● **WORK INSTRUCTIONS**
Report all lines of the data below that hold the word "appl".

● **RECORDS FOR THIS TASK**
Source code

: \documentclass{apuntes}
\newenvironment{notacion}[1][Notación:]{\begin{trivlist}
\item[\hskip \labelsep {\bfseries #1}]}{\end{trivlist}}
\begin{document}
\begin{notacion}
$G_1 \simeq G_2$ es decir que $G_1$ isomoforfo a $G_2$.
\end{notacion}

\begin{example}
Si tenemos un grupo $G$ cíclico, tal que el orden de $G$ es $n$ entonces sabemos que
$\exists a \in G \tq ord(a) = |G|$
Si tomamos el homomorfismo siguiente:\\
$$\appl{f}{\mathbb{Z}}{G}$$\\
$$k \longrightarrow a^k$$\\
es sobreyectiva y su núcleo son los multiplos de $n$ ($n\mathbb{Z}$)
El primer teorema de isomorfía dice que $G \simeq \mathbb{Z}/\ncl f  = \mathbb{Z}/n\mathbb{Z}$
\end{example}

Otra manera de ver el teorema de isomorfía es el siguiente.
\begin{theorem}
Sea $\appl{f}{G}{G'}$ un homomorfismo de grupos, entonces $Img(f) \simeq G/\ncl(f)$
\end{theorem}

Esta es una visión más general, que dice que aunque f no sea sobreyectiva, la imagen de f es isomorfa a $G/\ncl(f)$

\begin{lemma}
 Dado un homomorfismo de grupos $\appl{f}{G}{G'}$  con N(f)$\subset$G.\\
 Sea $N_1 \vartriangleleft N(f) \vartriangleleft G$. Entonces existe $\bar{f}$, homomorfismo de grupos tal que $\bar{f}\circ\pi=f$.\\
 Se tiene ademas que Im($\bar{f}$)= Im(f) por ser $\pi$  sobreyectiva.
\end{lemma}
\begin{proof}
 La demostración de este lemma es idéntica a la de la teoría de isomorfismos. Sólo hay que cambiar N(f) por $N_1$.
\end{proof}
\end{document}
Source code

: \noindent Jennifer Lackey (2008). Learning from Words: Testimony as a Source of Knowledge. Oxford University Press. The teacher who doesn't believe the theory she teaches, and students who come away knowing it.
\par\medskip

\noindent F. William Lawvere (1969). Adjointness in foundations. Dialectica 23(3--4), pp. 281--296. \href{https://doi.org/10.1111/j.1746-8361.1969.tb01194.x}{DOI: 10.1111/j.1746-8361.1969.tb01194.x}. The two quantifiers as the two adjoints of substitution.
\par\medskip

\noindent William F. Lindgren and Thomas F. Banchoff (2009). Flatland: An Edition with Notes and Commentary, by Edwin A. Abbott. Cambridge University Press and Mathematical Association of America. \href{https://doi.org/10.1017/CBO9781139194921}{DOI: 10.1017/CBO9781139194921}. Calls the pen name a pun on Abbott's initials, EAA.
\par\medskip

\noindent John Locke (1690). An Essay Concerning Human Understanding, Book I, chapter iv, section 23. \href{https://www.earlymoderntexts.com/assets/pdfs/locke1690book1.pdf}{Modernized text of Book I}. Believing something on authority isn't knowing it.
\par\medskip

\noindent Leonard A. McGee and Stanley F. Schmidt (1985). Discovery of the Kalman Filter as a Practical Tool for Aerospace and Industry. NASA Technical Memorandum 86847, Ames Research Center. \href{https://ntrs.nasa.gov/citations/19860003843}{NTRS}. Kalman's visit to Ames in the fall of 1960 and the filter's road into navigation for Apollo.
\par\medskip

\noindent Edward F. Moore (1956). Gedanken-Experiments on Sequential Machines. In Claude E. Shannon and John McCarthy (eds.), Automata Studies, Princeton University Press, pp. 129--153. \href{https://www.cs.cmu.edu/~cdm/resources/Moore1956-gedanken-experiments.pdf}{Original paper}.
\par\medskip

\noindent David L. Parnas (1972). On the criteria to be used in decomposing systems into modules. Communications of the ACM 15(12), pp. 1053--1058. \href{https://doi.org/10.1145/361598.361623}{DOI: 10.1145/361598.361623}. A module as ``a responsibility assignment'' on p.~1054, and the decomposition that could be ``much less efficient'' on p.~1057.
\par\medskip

● **SOLUTION TO THIS TASK**
$$\appl{f}{\mathbb{Z}}{G}$$\\
Sea $\appl{f}{G}{G'}$ un homomorfismo de grupos, entonces $Img(f) \simeq G/\ncl(f)$
 Dado un homomorfismo de grupos $\appl{f}{G}{G'}$  con N(f)$\subset$G.\\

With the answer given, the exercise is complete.